--- START ---
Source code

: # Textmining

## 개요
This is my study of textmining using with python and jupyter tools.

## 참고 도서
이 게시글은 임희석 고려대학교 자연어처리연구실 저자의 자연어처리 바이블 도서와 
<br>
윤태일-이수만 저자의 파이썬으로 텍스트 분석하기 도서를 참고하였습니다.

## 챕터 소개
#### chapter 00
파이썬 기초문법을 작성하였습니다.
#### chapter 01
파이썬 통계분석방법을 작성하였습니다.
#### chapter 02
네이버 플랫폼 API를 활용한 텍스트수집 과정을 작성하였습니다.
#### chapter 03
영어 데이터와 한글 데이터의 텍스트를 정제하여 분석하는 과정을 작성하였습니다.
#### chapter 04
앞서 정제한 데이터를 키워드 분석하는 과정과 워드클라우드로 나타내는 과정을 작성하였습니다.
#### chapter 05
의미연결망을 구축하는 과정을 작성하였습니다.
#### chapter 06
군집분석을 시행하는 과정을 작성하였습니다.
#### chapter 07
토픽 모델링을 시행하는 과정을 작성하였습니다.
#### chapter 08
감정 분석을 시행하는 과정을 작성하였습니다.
--- END ---
## TASK OBJECTIVE
Copy every record shown above, exactly and completely.

## PROBLEM SOLUTION
Source code

: # Textmining

## 개요
This is my study of textmining using with python and jupyter tools.

## 참고 도서
이 게시글은 임희석 고려대학교 자연어처리연구실 저자의 자연어처리 바이블 도서와 
<br>
윤태일-이수만 저자의 파이썬으로 텍스트 분석하기 도서를 참고하였습니다.

## 챕터 소개
#### chapter 00
파이썬 기초문법을 작성하였습니다.
#### chapter 01
파이썬 통계분석방법을 작성하였습니다.
#### chapter 02
네이버 플랫폼 API를 활용한 텍스트수집 과정을 작성하였습니다.
#### chapter 03
영어 데이터와 한글 데이터의 텍스트를 정제하여 분석하는 과정을 작성하였습니다.
#### chapter 04
앞서 정제한 데이터를 키워드 분석하는 과정과 워드클라우드로 나타내는 과정을 작성하였습니다.
#### chapter 05
의미연결망을 구축하는 과정을 작성하였습니다.
#### chapter 06
군집분석을 시행하는 과정을 작성하였습니다.
#### chapter 07
토픽 모델링을 시행하는 과정을 작성하였습니다.
#### chapter 08
감정 분석을 시행하는 과정을 작성하였습니다.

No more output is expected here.